▽
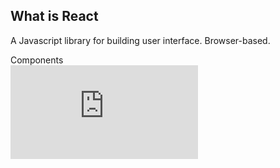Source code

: ## What is React 
A Javascript library for building user interface. Browser-based. 

Components  
![Image](https://github.com/KennySoh/JWT-Project/edit/master/React-notes.md)

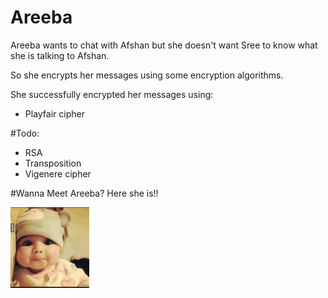 # Areeba
Areeba wants to chat with Afshan but she doesn't want Sree to know what she is talking to Afshan.

So she encrypts her messages using some encryption algorithms.

She successfully encrypted her messages using:
* Playfair cipher


#Todo:
* RSA
* Transposition
* Vigenere cipher

#Wanna Meet Areeba? 
Here she is!!

![Areeba](/Data/Areeba.png)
△
▶ **What the exercise asks**
Letter for letter, reproduce every record above and skip the pictures.

▶ **Task response**
Source code

: ## What is React 
A Javascript library for building user interface. Browser-based. 

Components  
![Image](https://github.com/KennySoh/JWT-Project/edit/master/React-notes.md)

 # Areeba
Areeba wants to chat with Afshan but she doesn't want Sree to know what she is talking to Afshan.

So she encrypts her messages using some encryption algorithms.

She successfully encrypted her messages using:
* Playfair cipher


#Todo:
* RSA
* Transposition
* Vigenere cipher

#Wanna Meet Areeba? 
Here she is!!

![Areeba](/Data/Areeba.png)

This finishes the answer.